Localizada no extremo sul argentino, a Terra do Fogo apresenta um clima frio e húmido, com ventos moderados a fortes, situando-se ali o ponto mais meridional da América do Sul, o Cabo Horn. Extensa região com muitas ilhas e canais, encontra no território argentino (lado leste) a capital Ushuaia, morada do chamado Farol do Fim do Mundo (Farol les Eclaireurs), que se crê ter inspirado o romance de Júlio Verne. O arquipélago terá adquirido este nome em virtude das imagens causadas pelos fogos e pelas colunas de fumo que as fogueiras ateadas pelos nativos causaram aos navegadores aquando da sua chegada àquelas margens liderados por Fernão de Magalhães, parecendo que fogos e fumo boiavam sobre as águas no nevoeiro do amanhecer. Ushuaia é internacionalmente conhecida como importante polo turístico argentino, sendo inúmeras as referências que a apelidam como a cidade mais austral do planeta. Seguindo as coordenadas 54º 48’30’’S de latitude, mesmo junto ao canal Beagle, Ushuaia abre-se como o último território antes da Antártida.

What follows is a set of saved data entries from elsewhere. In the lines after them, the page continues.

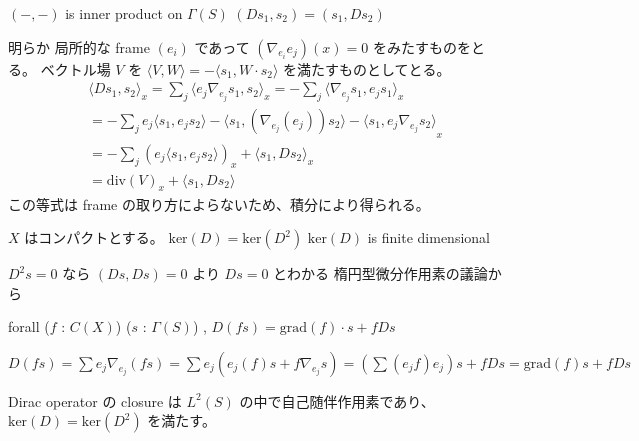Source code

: \begin{Theorem}
\itemprop
  \((- , -)\) is inner product on \(\Gamma(S)\)
\itemprop
  \((D s_1 , s_2) = (s_1 , D s_2)\)
\end{Theorem}

\begin{Proof}
\itemprof
  明らか
\itemprof
  局所的な frame \((e_i)\) であって \((\nabla_{e_i} e_j) (x) = 0\) をみたすものをとる。
  ベクトル場 \(V\) を \(\langle V , W \rangle = - \langle s_1 , W \cdot s_2 \rangle\) を満たすものとしてとる。
  \begin{align*}
    & \langle D s_1 , s_2 \rangle _x = \sum_j \langle e_j \nabla_{e_j} s_1 , s_2 \rangle _x = - \sum_j \langle \nabla_{e_j} s_1 , e_j s_1 \rangle _x \\
    &= - \sum_j {e_j \langle s_1 , e_j s_2 \rangle - \langle s_1 , (\nabla_{e_j}(e_j)) s_2 \rangle - \langle  s_1 , e_j \nabla_{e_j} s_2 \rangle}_x \\
    &= - \sum_j (e_j \langle s_1 , e_j s_2 \rangle)_x + \langle s_1 , D s_2 \rangle_x \\
    &= \text{div}(V)_x + \langle s_1 , D s_2 \rangle
  \end{align*}
  この等式は frame の取り方によらないため、積分により得られる。
\end{Proof}

\begin{Theorem}
\itemwhen \(X\) はコンパクトとする。
\itemprop
  \(\text{ker}(D) = \text{ker}(D^2)\)
\itemprop
  \(\text{ker}(D)\) is finite dimensional
\end{Theorem}

\begin{Proof}
\itemprof
  \(D^2 s = 0\) なら \((D s , D s) = 0\) より \(D s = 0\) とわかる
\itemprof
  楕円型微分作用素の議論から
\end{Proof}

\begin{Theorem}
\itemprop
  forall (\(f\) : \(C(X)\)) (\(s\) : \(\Gamma(S)\)) , \(D(f s) = \text{grad}(f) \cdot s + f D s\)
\end{Theorem}

\begin{Proof}
\itemprof
  \(D(f s) = \sum e_j \nabla_{e_j}(f s) = \sum e_j (e_j(f) s + f \nabla_{e_j} s) = (\sum (e_j f) e_j) s + f D s = \text{grad}(f) s + f D s\)
\end{Proof}

\begin{Theorem}
\itemprop
  Dirac operator の closure は \(L^2(S)\) の中で自己随伴作用素であり、 \(\text{ker}(D) = \text{ker}(D^2)\) を満たす。
\end{Theorem}

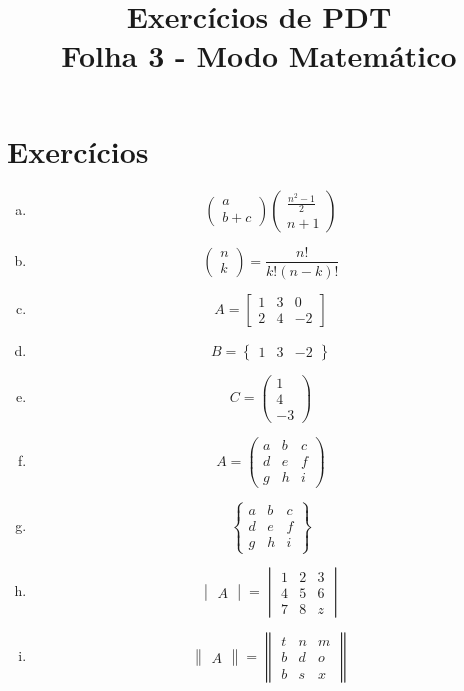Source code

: \documentclass[12pt,a4paper]{article}
\title{Exercícios de PDT\\Folha 3 - Modo Matemático}
\date{}
\begin{document}
\maketitle
\section{Exercícios}
\begin{enumerate}[a)]
\item $$\begin{pmatrix}
a\\
b + c
\end{pmatrix}
\begin{pmatrix}
\frac{n^2-1}{2}\\
n + 1
\end{pmatrix}$$
\item $$\begin{pmatrix}
n\\
k
\end{pmatrix}=\frac{n!}{k!\left(n-k\right)!}$$
\item $$A=\begin{bmatrix}
1&3&0\\
2&4&-2
\end{bmatrix}$$
\item $$B=\begin{Bmatrix}
1&3&-2
\end{Bmatrix}$$
\item $$C=\begin{pmatrix}
1\\
4\\
-3
\end{pmatrix}$$
\item $$A=\begin{pmatrix}
a&b&c\\
d&e&f\\
g&h&i
\end{pmatrix}$$
\item $$\begin{Bmatrix}
a&b&c\\
d&e&f\\
g&h&i
\end{Bmatrix}$$
\item $$\begin{vmatrix}
A
\end{vmatrix}=\begin{vmatrix}
1&2&3\\
4&5&6\\
7&8&z
\end{vmatrix}$$
\item $$\begin{Vmatrix}
A
\end{Vmatrix}=\begin{Vmatrix}
t&n&m\\
b&d&o\\
b&s&x
\end{Vmatrix}$$
\end{enumerate}
\end{document}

A bordo do Comboio do Fim do Mundo realizam-se os passeios até ao Parque Nacional da Terra do Fogo, localizado no extremo suduoeste, a 12 quilómetros da capital argentina desta província. Para o efeito será necessário, então, realizar a partida da Estação do Fim do Mundo e percorrer a linha que no passado ligava a prisão de Ushuaia aos campos de trabalho. As deslocações de comboio são, curiosamente, eternizadas tanto por autores como Paul Theroux, que para sempre celebrizou a literatura de viagens com O Velho Expresso da Patagónia, ou o escritor chileno Luis Sepúlveda, falecido em 2020 em virtude da pandemia de Covid-19, em Patagónia Express.

Local enigmático e de um poder avassalador sobre quem o visita, a Patagónia marca para sempre quem opta por ali se deslocar, tendo inspirado valores incontornavelmente talentosos, sobretudo na área da literatura, talvez aqueles que melhor capacitados estejam para o sonho, para a exploração de novos e distintos territórios e mais versados também para a partilha com o homem comum dos mistérios que a Terra encerra, mesmo “no fim do mundo”.